┌─ EXTRACTED INFORMATION
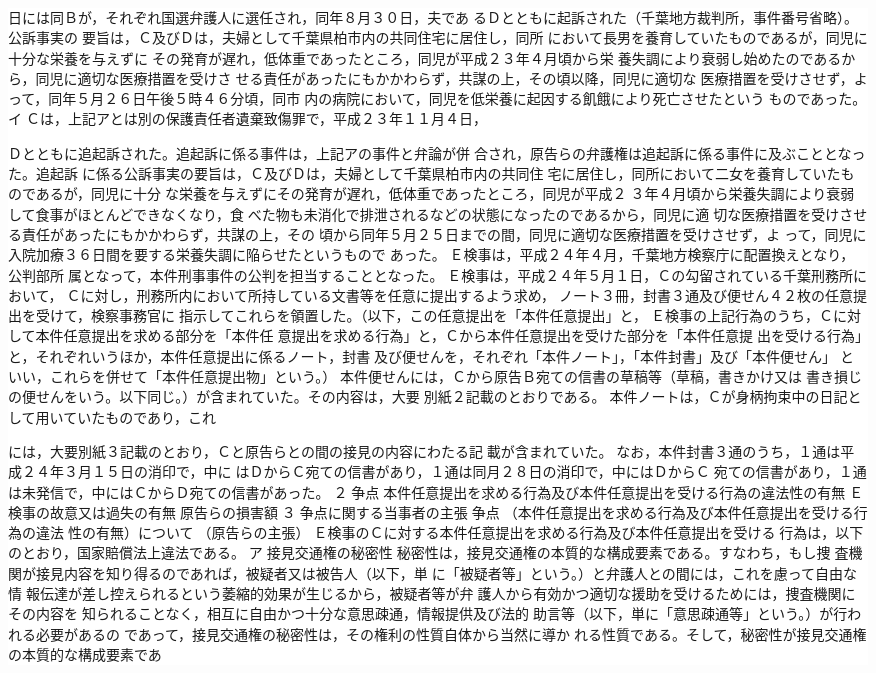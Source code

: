 日には同Ｂが，それぞれ国選弁護人に選任され，同年８月３０日，夫であ
るＤとともに起訴された（千葉地方裁判所，事件番号省略）。公訴事実の
要旨は，Ｃ及びＤは，夫婦として千葉県柏市内の共同住宅に居住し，同所
において長男を養育していたものであるが，同児に十分な栄養を与えずに
その発育が遅れ，低体重であったところ，同児が平成２３年４月頃から栄
養失調により衰弱し始めたのであるから，同児に適切な医療措置を受けさ
せる責任があったにもかかわらず，共謀の上，その頃以降，同児に適切な
医療措置を受けさせず，よって，同年５月２６日午後５時４６分頃，同市
内の病院において，同児を低栄養に起因する飢餓により死亡させたという
ものであった。 
イ Ｃは，上記アとは別の保護責任者遺棄致傷罪で，平成２３年１１月４日，
 
Ｄとともに追起訴された。追起訴に係る事件は，上記アの事件と弁論が併
合され，原告らの弁護権は追起訴に係る事件に及ぶこととなった。追起訴
に係る公訴事実の要旨は，Ｃ及びＤは，夫婦として千葉県柏市内の共同住
宅に居住し，同所において二女を養育していたものであるが，同児に十分
な栄養を与えずにその発育が遅れ，低体重であったところ，同児が平成２
３年４月頃から栄養失調により衰弱して食事がほとんどできなくなり，食
べた物も未消化で排泄されるなどの状態になったのであるから，同児に適
切な医療措置を受けさせる責任があったにもかかわらず，共謀の上，その
頃から同年５月２５日までの間，同児に適切な医療措置を受けさせず，よ
って，同児に入院加療３６日間を要する栄養失調に陥らせたというもので
あった。 
 Ｅ検事は，平成２４年４月，千葉地方検察庁に配置換えとなり，公判部所
属となって，本件刑事事件の公判を担当することとなった。 
 Ｅ検事は，平成２４年５月１日，Ｃの勾留されている千葉刑務所において，
Ｃに対し，刑務所内において所持している文書等を任意に提出するよう求め，
ノート３冊，封書３通及び便せん４２枚の任意提出を受けて，検察事務官に
指示してこれらを領置した。（以下，この任意提出を「本件任意提出」と，
Ｅ検事の上記行為のうち，Ｃに対して本件任意提出を求める部分を「本件任
意提出を求める行為」と，Ｃから本件任意提出を受けた部分を「本件任意提
出を受ける行為」と，それぞれいうほか，本件任意提出に係るノート，封書
及び便せんを，それぞれ「本件ノート」，「本件封書」及び「本件便せん」
といい，これらを併せて「本件任意提出物」という。） 
 本件便せんには，Ｃから原告Ｂ宛ての信書の草稿等（草稿，書きかけ又は
書き損じの便せんをいう。以下同じ。）が含まれていた。その内容は，大要
別紙２記載のとおりである。 
本件ノートは，Ｃが身柄拘束中の日記として用いていたものであり，これ
 
には，大要別紙３記載のとおり，Ｃと原告らとの間の接見の内容にわたる記
載が含まれていた。 
なお，本件封書３通のうち，１通は平成２４年３月１５日の消印で，中に
はＤからＣ宛ての信書があり，１通は同月２８日の消印で，中にはＤからＣ
宛ての信書があり，１通は未発信で，中にはＣからＤ宛ての信書があった。 
２ 争点 
 本件任意提出を求める行為及び本件任意提出を受ける行為の違法性の有無 
 Ｅ検事の故意又は過失の有無 
 原告らの損害額 
３ 争点に関する当事者の主張 
 争点 （本件任意提出を求める行為及び本件任意提出を受ける行為の違法
性の有無）について 
（原告らの主張） 
Ｅ検事のＣに対する本件任意提出を求める行為及び本件任意提出を受ける
行為は，以下のとおり，国家賠償法上違法である。 
ア 接見交通権の秘密性 
 秘密性は，接見交通権の本質的な構成要素である。すなわち，もし捜
査機関が接見内容を知り得るのであれば，被疑者又は被告人（以下，単
に「被疑者等」という。）と弁護人との間には，これを慮って自由な情
報伝達が差し控えられるという萎縮的効果が生じるから，被疑者等が弁
護人から有効かつ適切な援助を受けるためには，捜査機関にその内容を
知られることなく，相互に自由かつ十分な意思疎通，情報提供及び法的
助言等（以下，単に「意思疎通等」という。）が行われる必要があるの
であって，接見交通権の秘密性は，その権利の性質自体から当然に導か
れる性質である。そして，秘密性が接見交通権の本質的な構成要素であ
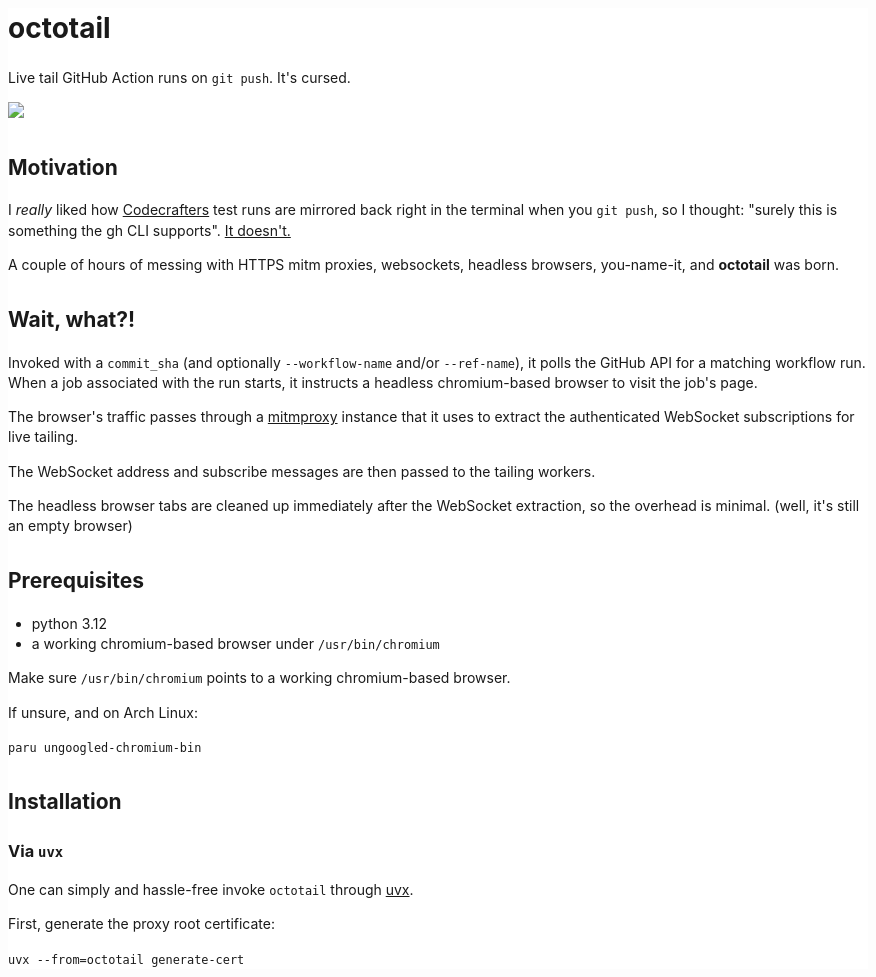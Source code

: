 # octotail

Live tail GitHub Action runs on `git push`. It's cursed.

![](https://raw.githubusercontent.com/rarescosma/octotail/a9c662e5f669c22c591d93c32cdeca68e1a05aec/var/demo.gif)

## Motivation

I *really* liked how [Codecrafters][] test runs are mirrored back right in the 
terminal when you `git push`, so I thought: "surely this is something the gh
CLI supports". [It doesn't.](https://github.com/cli/cli/issues/3484)

A couple of hours of messing with HTTPS mitm proxies, websockets, headless
browsers, you-name-it, and __octotail__ was born.

## Wait, what?!

Invoked with a `commit_sha` (and optionally `--workflow-name` 
and/or `--ref-name`), it polls the GitHub API for a matching workflow run. 
When a job associated with the run starts, it instructs a headless 
chromium-based browser to visit the job's page.

The browser's traffic passes through a [mitmproxy][] instance that it uses 
to extract the authenticated WebSocket subscriptions for live tailing.

The WebSocket address and subscribe messages are then passed to the tailing 
workers.

The headless browser tabs are cleaned up immediately after the WebSocket
extraction, so the overhead is minimal. (well, it's still an empty browser)

## Prerequisites

- python 3.12
- a working chromium-based browser under `/usr/bin/chromium`

Make sure `/usr/bin/chromium` points to a working chromium-based browser.

If unsure, and on Arch Linux:

```shell
paru ungoogled-chromium-bin
```

## Installation

### Via `uvx`

One can simply and hassle-free invoke `octotail` through [uvx][].

First, generate the proxy root certificate:

```shell
uvx --from=octotail generate-cert
```


[Codecrafters]: https://codecrafters.io/
[mitmproxy]: https://mitmproxy.org/
[uvx]: https://github.com/astral-sh/uv
["Installing the mitmproxy CA certificate manually"]: https://docs.mitmproxy.org/stable/concepts-certificates/#installing-the-mitmproxy-ca-certificate-manually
└─
■ AIM OF THE TASK ■
Each line above is to be transcribed exactly, though its pictures are not.

■ EXERCISE OUTPUT ■
Source code

: 日には同Ｂが，それぞれ国選弁護人に選任され，同年８月３０日，夫であ
るＤとともに起訴された（千葉地方裁判所，事件番号省略）。公訴事実の
要旨は，Ｃ及びＤは，夫婦として千葉県柏市内の共同住宅に居住し，同所
において長男を養育していたものであるが，同児に十分な栄養を与えずに
その発育が遅れ，低体重であったところ，同児が平成２３年４月頃から栄
養失調により衰弱し始めたのであるから，同児に適切な医療措置を受けさ
せる責任があったにもかかわらず，共謀の上，その頃以降，同児に適切な
医療措置を受けさせず，よって，同年５月２６日午後５時４６分頃，同市
内の病院において，同児を低栄養に起因する飢餓により死亡させたという
ものであった。 
イ Ｃは，上記アとは別の保護責任者遺棄致傷罪で，平成２３年１１月４日，
 
Ｄとともに追起訴された。追起訴に係る事件は，上記アの事件と弁論が併
合され，原告らの弁護権は追起訴に係る事件に及ぶこととなった。追起訴
に係る公訴事実の要旨は，Ｃ及びＤは，夫婦として千葉県柏市内の共同住
宅に居住し，同所において二女を養育していたものであるが，同児に十分
な栄養を与えずにその発育が遅れ，低体重であったところ，同児が平成２
３年４月頃から栄養失調により衰弱して食事がほとんどできなくなり，食
べた物も未消化で排泄されるなどの状態になったのであるから，同児に適
切な医療措置を受けさせる責任があったにもかかわらず，共謀の上，その
頃から同年５月２５日までの間，同児に適切な医療措置を受けさせず，よ
って，同児に入院加療３６日間を要する栄養失調に陥らせたというもので
あった。 
 Ｅ検事は，平成２４年４月，千葉地方検察庁に配置換えとなり，公判部所
属となって，本件刑事事件の公判を担当することとなった。 
 Ｅ検事は，平成２４年５月１日，Ｃの勾留されている千葉刑務所において，
Ｃに対し，刑務所内において所持している文書等を任意に提出するよう求め，
ノート３冊，封書３通及び便せん４２枚の任意提出を受けて，検察事務官に
指示してこれらを領置した。（以下，この任意提出を「本件任意提出」と，
Ｅ検事の上記行為のうち，Ｃに対して本件任意提出を求める部分を「本件任
意提出を求める行為」と，Ｃから本件任意提出を受けた部分を「本件任意提
出を受ける行為」と，それぞれいうほか，本件任意提出に係るノート，封書
及び便せんを，それぞれ「本件ノート」，「本件封書」及び「本件便せん」
といい，これらを併せて「本件任意提出物」という。） 
 本件便せんには，Ｃから原告Ｂ宛ての信書の草稿等（草稿，書きかけ又は
書き損じの便せんをいう。以下同じ。）が含まれていた。その内容は，大要
別紙２記載のとおりである。 
本件ノートは，Ｃが身柄拘束中の日記として用いていたものであり，これ
 
には，大要別紙３記載のとおり，Ｃと原告らとの間の接見の内容にわたる記
載が含まれていた。 
なお，本件封書３通のうち，１通は平成２４年３月１５日の消印で，中に
はＤからＣ宛ての信書があり，１通は同月２８日の消印で，中にはＤからＣ
宛ての信書があり，１通は未発信で，中にはＣからＤ宛ての信書があった。 
２ 争点 
 本件任意提出を求める行為及び本件任意提出を受ける行為の違法性の有無 
 Ｅ検事の故意又は過失の有無 
 原告らの損害額 
３ 争点に関する当事者の主張 
 争点 （本件任意提出を求める行為及び本件任意提出を受ける行為の違法
性の有無）について 
（原告らの主張） 
Ｅ検事のＣに対する本件任意提出を求める行為及び本件任意提出を受ける
行為は，以下のとおり，国家賠償法上違法である。 
ア 接見交通権の秘密性 
 秘密性は，接見交通権の本質的な構成要素である。すなわち，もし捜
査機関が接見内容を知り得るのであれば，被疑者又は被告人（以下，単
に「被疑者等」という。）と弁護人との間には，これを慮って自由な情
報伝達が差し控えられるという萎縮的効果が生じるから，被疑者等が弁
護人から有効かつ適切な援助を受けるためには，捜査機関にその内容を
知られることなく，相互に自由かつ十分な意思疎通，情報提供及び法的
助言等（以下，単に「意思疎通等」という。）が行われる必要があるの
であって，接見交通権の秘密性は，その権利の性質自体から当然に導か
れる性質である。そして，秘密性が接見交通権の本質的な構成要素であ
Source code

: # octotail

Live tail GitHub Action runs on `git push`. It's cursed.

![](https://raw.githubusercontent.com/rarescosma/octotail/a9c662e5f669c22c591d93c32cdeca68e1a05aec/var/demo.gif)

## Motivation

I *really* liked how [Codecrafters][] test runs are mirrored back right in the 
terminal when you `git push`, so I thought: "surely this is something the gh
CLI supports". [It doesn't.](https://github.com/cli/cli/issues/3484)

A couple of hours of messing with HTTPS mitm proxies, websockets, headless
browsers, you-name-it, and __octotail__ was born.

## Wait, what?!

Invoked with a `commit_sha` (and optionally `--workflow-name` 
and/or `--ref-name`), it polls the GitHub API for a matching workflow run. 
When a job associated with the run starts, it instructs a headless 
chromium-based browser to visit the job's page.

The browser's traffic passes through a [mitmproxy][] instance that it uses 
to extract the authenticated WebSocket subscriptions for live tailing.

The WebSocket address and subscribe messages are then passed to the tailing 
workers.

The headless browser tabs are cleaned up immediately after the WebSocket
extraction, so the overhead is minimal. (well, it's still an empty browser)

## Prerequisites

- python 3.12
- a working chromium-based browser under `/usr/bin/chromium`

Make sure `/usr/bin/chromium` points to a working chromium-based browser.

If unsure, and on Arch Linux:

```shell
paru ungoogled-chromium-bin
```

## Installation

### Via `uvx`

One can simply and hassle-free invoke `octotail` through [uvx][].

First, generate the proxy root certificate:

```shell
uvx --from=octotail generate-cert
```


[Codecrafters]: https://codecrafters.io/
[mitmproxy]: https://mitmproxy.org/
[uvx]: https://github.com/astral-sh/uv
["Installing the mitmproxy CA certificate manually"]: https://docs.mitmproxy.org/stable/concepts-certificates/#installing-the-mitmproxy-ca-certificate-manually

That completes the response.